Radom.

Radom.

Krociowe zyski z handlu bronią to chyba filmowa legenda… bo tak wygląda fabryka broni.

Fabryka Broni w Radomiu rozpoczęła produkcję w 1927 r. od legendarnych karabinów Mausera, potem rewolwerów Naganta i pistoletów Vis. Po wojnie fabrykę odbudowano, nadano imię gen. Waltera i wznowiono produkcję m.in. pistoletów TT (pw.33), pistoletu maszynowego PPS, w końcu sztandarowego produktu tj. karabinu szturmowego AK (Kałasznikowa) ale też maszyn do szycia i pisania. Wraz ze zmianą ustroju zmieniono nazwę fabryki. „Waltera” zamieniono na „Łucznik”, a fabryka znalazła się na skraju bankructwa. "Pomocną dłoń" wyciągnął do niej Wielki Brat zza oceanu, który spowodował zamknięcie w więzieniu szukającego rynków zbytu dyrektora fabryki.

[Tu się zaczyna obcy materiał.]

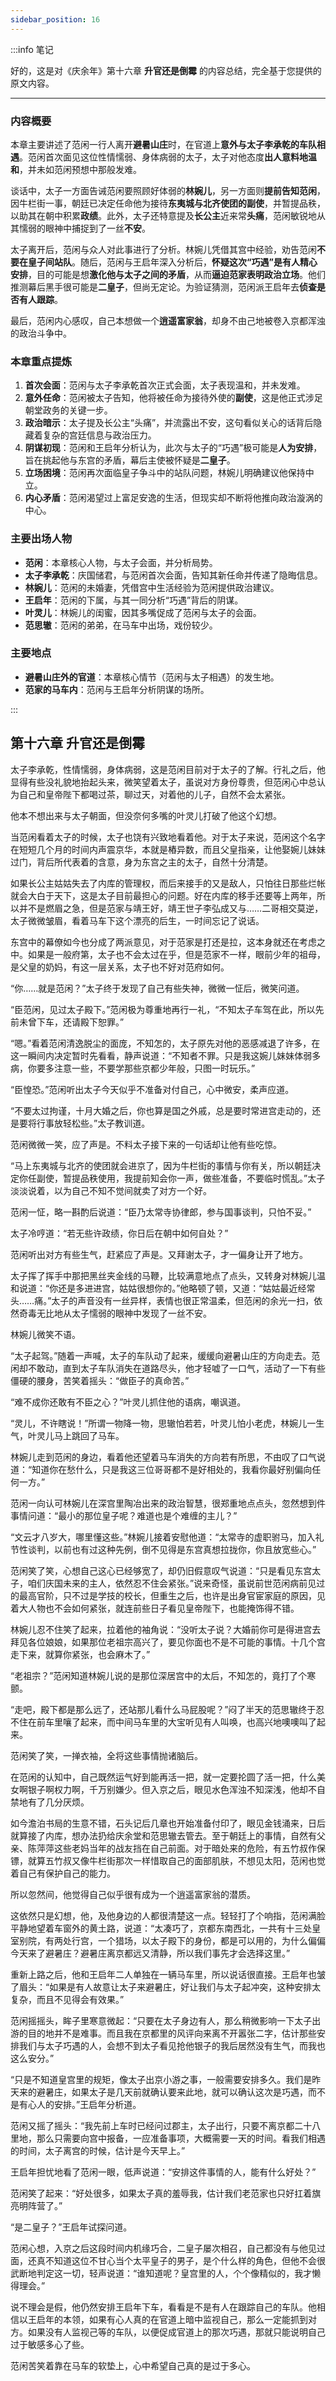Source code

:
 ```yaml
---
sidebar_position: 16
---
```


:::info 笔记

好的，这是对《庆余年》第十六章 **升官还是倒霉** 的内容总结，完全基于您提供的原文内容。

---

### **内容概要**

本章主要讲述了范闲一行人离开**避暑山庄**时，在官道上**意外与太子李承乾的车队相遇**。范闲首次面见这位性情懦弱、身体病弱的太子，太子对他态度**出人意料地温和**，并未如范闲预想中那般发难。

谈话中，太子一方面告诫范闲要照顾好体弱的**林婉儿**，另一方面则**提前告知范闲**，因牛栏街一事，朝廷已决定任命他为接待**东夷城与北齐使团的副使**，并暂提品秩，以助其在朝中积累**政绩**。此外，太子还特意提及**长公主**近来常**头痛**，范闲敏锐地从其懦弱的眼神中捕捉到了一丝**不安**。

太子离开后，范闲与众人对此事进行了分析。林婉儿凭借其宫中经验，劝告范闲**不要在皇子间站队**。随后，范闲与王启年深入分析后，**怀疑这次“巧遇”是有人精心安排**，目的可能是想**激化他与太子之间的矛盾**，从而**逼迫范家表明政治立场**。他们推测幕后黑手很可能是**二皇子**，但尚无定论。为验证猜测，范闲派王启年去**侦查是否有人跟踪**。

最后，范闲内心感叹，自己本想做一个**逍遥富家翁**，却身不由己地被卷入京都浑浊的政治斗争中。

### **本章重点提炼**

1.  **首次会面**：范闲与太子李承乾首次正式会面，太子表现温和，并未发难。
2.  **意外任命**：范闲被太子告知，他将被任命为接待外使的**副使**，这是他正式涉足朝堂政务的关键一步。
3.  **政治暗示**：太子提及长公主“头痛”，并流露出不安，这句看似关心的话背后隐藏着复杂的宫廷信息与政治压力。
4.  **阴谋初现**：范闲和王启年分析认为，此次与太子的“巧遇”极可能是**人为安排**，旨在挑起他与东宫的矛盾，幕后主使被怀疑是**二皇子**。
5.  **立场困境**：范闲再次面临皇子争斗中的站队问题，林婉儿明确建议他保持中立。
6.  **内心矛盾**：范闲渴望过上富足安逸的生活，但现实却不断将他推向政治漩涡的中心。

### **主要出场人物**

*   **范闲**：本章核心人物，与太子会面，并分析局势。
*   **太子李承乾**：庆国储君，与范闲首次会面，告知其新任命并传递了隐晦信息。
*   **林婉儿**：范闲的未婚妻，凭借宫中生活经验为范闲提供政治建议。
*   **王启年**：范闲的下属，与其一同分析“巧遇”背后的阴谋。
*   **叶灵儿**：林婉儿的闺蜜，因其多嘴促成了范闲与太子的会面。
*   **范思辙**：范闲的弟弟，在马车中出场，戏份较少。

### **主要地点**

*   **避暑山庄外的官道**：本章核心情节（范闲与太子相遇）的发生地。
*   **范家的马车内**：范闲与王启年分析阴谋的场所。

:::

## 第十六章 **升官还是倒霉**

太子李承乾，性情懦弱，身体病弱，这是范闲目前对于太子的了解。行礼之后，他显得有些没礼貌地抬起头来，微笑望着太子，虽说对方身份尊贵，但范闲心中总认为自己和皇帝陛下都喝过茶，聊过天，对着他的儿子，自然不会太紧张。

他本不想出来与太子朝面，但没奈何多嘴的叶灵儿打破了他这个幻想。

当范闲看着太子的时候，太子也饶有兴致地看着他。对于太子来说，范闲这个名字在短短几个月的时间内声震京华，本就是樁异数，而且父皇指亲，让他娶婉儿妹妹过门，背后所代表着的含意，身为东宫之主的太子，自然十分清楚。

如果长公主姑姑失去了内库的管理权，而后来接手的又是敌人，只怕往日那些烂帐就会大白于天下，这是太子目前最担心的问题。好在内库的移手还要等上两年，所以并不是燃眉之急，但是范家与靖王好，靖王世子李弘成又与……二哥相交莫逆，太子微微皱眉，看着马车下这个漂亮的后生，一时间忘记了说话。

东宫中的幕僚如今也分成了两派意见，对于范家是打还是拉，这本身就还在考虑之中。如果是一般府第，太子也不会太过在乎，但是范家不一样，眼前少年的祖母，是父皇的奶妈，有这一层关系，太子也不好对范府如何。

“你……就是范闲？”太子终于发现了自己有些失神，微微一怔后，微笑问道。

“臣范闲，见过太子殿下。”范闲极为尊重地再行一礼，“不知太子车驾在此，所以先前未曾下车，还请殿下恕罪。”

“嗯。”看着范闲清逸脱尘的面庞，不知怎的，太子原先对他的恶感减退了许多，在这一瞬间内决定暂时先看看，静声说道：“不知者不罪。只是我这婉儿妹妹体弱多病，你要多注意一些，不要学那些京都少年般，只图一时玩乐。”

“臣惶恐。”范闲听出太子今天似乎不准备对付自己，心中微安，柔声应道。

“不要太过拘谨，十月大婚之后，你也算是国之外戚，总是要时常进宫走动的，还是要将行事放轻松些。”太子教训道。

范闲微微一笑，应了声是。不料太子接下来的一句话却让他有些吃惊。

“马上东夷城与北齐的使团就会进京了，因为牛栏街的事情与你有关，所以朝廷决定你任副使，暂提品秩使用，我提前知会你一声，做些准备，不要临时慌乱。”太子淡淡说着，以为自己不知不觉间就卖了对方一个好。

范闲一怔，略一斟酌后说道：“臣乃太常寺协律郎，参与国事谈判，只怕不妥。”

太子冷哼道：“若无些许政绩，你日后在朝中如何自处？”

范闲听出对方有些生气，赶紧应了声是。又拜谢太子，才一偏身让开了地方。

太子挥了挥手中那把黑丝夹金线的马鞭，比较满意地点了点头，又转身对林婉儿温和说道：“你还是多进进宫，姑姑很想你的。”他略顿了顿，又道：“姑姑最近经常头……痛。”太子的声音没有一丝异样，表情也很正常温柔，但范闲的余光一扫，依然奇毒无比地从太子懦弱的眼神中发现了一丝不安。

林婉儿微笑不语。

“太子起驾。”随着一声喊，太子的车队动了起来，缓缓向避暑山庄的方向走去。范闲却不敢动，直到太子车队消失在道路尽头，他才轻嘘了一口气，活动了一下有些僵硬的腰身，苦笑着摇头：“做臣子的真命苦。”

“难不成你还敢有不臣之心？”叶灵儿抓住他的语病，嘲讽道。

“灵儿，不许瞎说！”所谓一物降一物，思辙怕若若，叶灵儿怕小老虎，林婉儿一生气，叶灵儿马上跳回了马车。

林婉儿走到范闲的身边，看着他还望着马车消失的方向若有所思，不由叹了口气说道：“知道你在愁什么，只是我这三位哥哥都不是好相处的，我看你最好别偏向任何一方。”

范闲一向认可林婉儿在深宫里陶冶出来的政治智慧，很郑重地点点头，忽然想到件事情问道：“最小的那位皇子呢？难道也是个难缠的主儿？”

“文云才八岁大，哪里懂这些。”林婉儿接着安慰他道：“太常寺的虚职驸马，加入礼节性谈判，以前也有过这种先例，倒不见得是东宫真想拉拢你，你且放宽些心。”

范闲笑了笑，心想自己这心已经够宽了，却仍旧假意叹气说道：“只是看见东宫太子，咱们庆国未来的主人，依然忍不住会紧张。”说来奇怪，虽说前世范闲病前见过的最高官阶，只不过是学技的校长，但重生之后，也许是出身官宦家庭的原因，见着大人物也不会如何紧张，就连前些日子看见皇帝陛下，也能掩饰得不错。

林婉儿忍不住笑了起来，拉着他的袖角说：“没听太子说？大婚前你可是得进宫去拜见各位娘娘，如果那位老祖宗高兴了，要见你面也不是不可能的事情。十几个宫走下来，就算你紧张，也会麻木了。”

“老祖宗？”范闲知道林婉儿说的是那位深居宫中的太后，不知怎的，竟打了个寒颤。

“走吧，殿下都是那么远了，还站那儿看什么马屁股呢？”闷了半天的范思辙终于忍不住在前车里嚷了起来，而中间马车里的大宝听见有人叫唤，也高兴地噢噢叫了起来。

范闲笑了笑，一掸衣袖，全将这些事情抛诸脑后。

在范闲的认知中，自己既然运气好到能再活一把，就一定要抡圆了活一把，什么美女啊银子啊权力啊，千万别嫌少。但入京之后，眼见水色浑浊不知深浅，他却不自禁地有了几分厌烦。

如今澹泊书局的生意不错，石头记后几章也开始准备付印了，眼见金钱涌来，日后就算接了内库，想办法扔给庆余堂和范思辙去管去。至于朝廷上的事情，自然有父亲、陈萍萍这些老妈当年的战友挡在自己前面。对于暗处来的危险，有五竹叔作保镖，就算五竹叔又像牛栏街那次一样惜取自己的面部肌肤，不想见太阳，范闲也觉着自己有保护自己的能力。

所以忽然间，他觉得自己似乎很有成为一个逍遥富家翁的潜质。

这依然只是幻想，他，及他身边的人都很清楚这一点。轻轻打了个响指，范闲满脸平静地望着车窗外的黄土路，说道：“太凑巧了，京都东南西北，一共有十三处皇室别院，有两处行宫，一个猎场，以太子殿下的身份，都是可以用的，为什么偏偏今天来了避暑庄？避暑庄离京都远又清静，所以我们事先才会选择这里。”

重新上路之后，他和王启年二人单独在一辆马车里，所以说话很直接。王启年也皱了眉头：“如果是有人故意让太子来避暑庄，好让我们与太子起冲突，这种安排太复杂，而且不见得会有效果。”

范闲摇摇头，眸子里寒意微起：“只要在太子身边有人，那么稍微影响一下太子出游的目的地并不是难事。而且我在京都里的风评向来离不开嚣张二字，估计那些安排我们与太子巧遇的人，会想不到太子看见抢他银子的我后居然没有生气，而我也这么安分。”

“只是不知道皇宫里的规矩，像太子出京小游之事，一般需要安排多久。我们是昨天来的避暑庄，如果太子是几天前就确认要来此地，就可以确认这次是巧遇，而不是有心人的安排。”王启年分析道。

范闲又摇了摇头：“我先前上车时已经问过郡主，太子出行，只要不离京都二十八里地，那么只需要向宫中报备，一应准备事项，大概需要一天的时间。看我们相遇的时间，太子离宫的时候，估计是今天早上。”

王启年担忧地看了范闲一眼，低声说道：“安排这件事情的人，能有什么好处？”

范闲笑了起来：“好处很多，如果太子真的羞辱我，估计我们老范家也只好扛着旗亮明阵营了。”

“是二皇子？”王启年试探问道。

范闲心想，入京之后这段时间内机缘巧合，二皇子屡次相召，自己都没有与他见过面，还真不知道这位不甘心当个太平皇子的男子，是个什么样的角色，但他不会很武断地判定这一切，轻声说道：“谁知道呢？皇宫里的人，个个像精似的，我才懒得理会。”

说不理会是假，他仍然安排王启年下车，看看是不是有人在跟踪自己的车队。他相信以王启年的本领，如果有心人真的在官道上暗中监视自己，那么一定能抓到对方。如果没有人监视己等的车队，以便促成官道上的那次巧遇，那就只能说明自己过于敏感多心了些。

范闲苦笑着靠在马车的软垫上，心中希望自己真的是过于多心。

13 listopada 2000 r. ogłoszono upadłość ZM Łucznik.

Aktualnie nowa spółka Fabryka Broni "Łucznik"-Radom, stanowiąca ułamek dawnej świetności ,próbuje nawiązać do tradycji poprzednich radomskich producentów broni.
(część inf wg wiki.)

Cholera jasna, fabryka broni i zdjęcia...

https://w751.wrzuta.pl/audio/6nMyAjK6Bha/alosza_awdiejew_-_marsylia

wcześniej Awdiejewa trzeba było słuchać...

dodane na fotoforum:

mopsik

mopsik 2012-04-23

Bez komentarza.

tomania

tomania 2012-04-23

bo jak widac te krocie są z handlu a nie z produkcji

mariano

mariano 2012-04-23

Dzień dobry !
Życzę miłego popołudnia !

mopsik

mopsik 2012-04-26

Dzięki za Aloszę. Humor mi się poprawił.